Sementara itu, nakhoda menurut ketentuan Pasal 341 dan Pasal 377 KUHD menyebutkan bahwa nahkoda adalah pemimpin kapal, yaitu seorang tenaga kerja yang telah menandatangani perjanjian kerja laut dengan perusahaan pelayaran sebagai nakhoda yang memenuhi syarat dan tercantum dalam sijil anak buah kapal sebagai nakhoda ditandatangani dengan mutasi dari perusahaan dan pencantuman namanya dalam surat laut. Nakhoda dalam menjalankan tugasnya sehari-hari diatas kapal mempunyai jabatan penting.
Nakhoda juga mempunyai kewenangan lain;
-Dalam keadaan darurat berhak memakai bahan makanan milik pelayar.

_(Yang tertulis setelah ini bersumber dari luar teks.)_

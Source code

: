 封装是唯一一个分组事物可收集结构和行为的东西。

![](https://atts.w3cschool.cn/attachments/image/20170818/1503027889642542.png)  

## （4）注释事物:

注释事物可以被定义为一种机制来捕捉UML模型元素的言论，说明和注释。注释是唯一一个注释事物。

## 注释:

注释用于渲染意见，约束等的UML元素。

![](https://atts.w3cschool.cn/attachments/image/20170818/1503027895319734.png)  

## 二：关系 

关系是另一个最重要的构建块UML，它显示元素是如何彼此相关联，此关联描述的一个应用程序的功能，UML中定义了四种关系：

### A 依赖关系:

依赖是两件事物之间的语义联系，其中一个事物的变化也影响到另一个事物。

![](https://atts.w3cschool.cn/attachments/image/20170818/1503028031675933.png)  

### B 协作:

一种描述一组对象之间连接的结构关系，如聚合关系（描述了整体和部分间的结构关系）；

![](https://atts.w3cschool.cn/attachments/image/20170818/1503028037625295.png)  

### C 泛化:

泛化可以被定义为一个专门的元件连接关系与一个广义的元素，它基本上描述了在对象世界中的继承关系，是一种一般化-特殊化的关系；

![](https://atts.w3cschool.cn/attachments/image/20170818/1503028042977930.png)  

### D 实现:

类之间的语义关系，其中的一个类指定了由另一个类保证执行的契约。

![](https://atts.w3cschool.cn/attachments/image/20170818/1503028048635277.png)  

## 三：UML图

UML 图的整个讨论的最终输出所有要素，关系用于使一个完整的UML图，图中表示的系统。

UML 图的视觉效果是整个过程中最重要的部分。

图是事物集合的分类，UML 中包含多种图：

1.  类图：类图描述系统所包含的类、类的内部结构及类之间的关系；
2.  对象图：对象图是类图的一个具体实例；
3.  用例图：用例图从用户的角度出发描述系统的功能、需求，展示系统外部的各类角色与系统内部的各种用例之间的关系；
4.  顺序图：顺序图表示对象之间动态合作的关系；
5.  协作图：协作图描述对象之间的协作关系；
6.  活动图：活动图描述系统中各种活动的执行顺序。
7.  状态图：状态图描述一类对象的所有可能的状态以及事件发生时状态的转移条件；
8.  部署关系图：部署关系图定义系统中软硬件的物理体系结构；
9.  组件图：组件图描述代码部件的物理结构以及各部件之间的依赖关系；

-Ditempat tidak ada perwakilan dapat mengadakan perlengkapan kapal.
-Dalam keadaan mendesak diluar wilayah Indonesia berwenang menjual kapal.
-Mempekerjakan atau menurunkan penumpang gelap.
-Apabila dalam musyawarah dengan perwira diminta sumbangan pikiran nahkoda bebas untuk menerima atau mengabaikan saran tersebut.
“Intinya nakhoda disamping hak-hak dan kewenangan jabatan mempunyai kewajiban-kewajiban terhadap kapal, anak buah kapal, pengusaha kapal, pemilik muatan, pemerintah atau terhadap keselamatan pelayaran,” pungkasnya. (RG).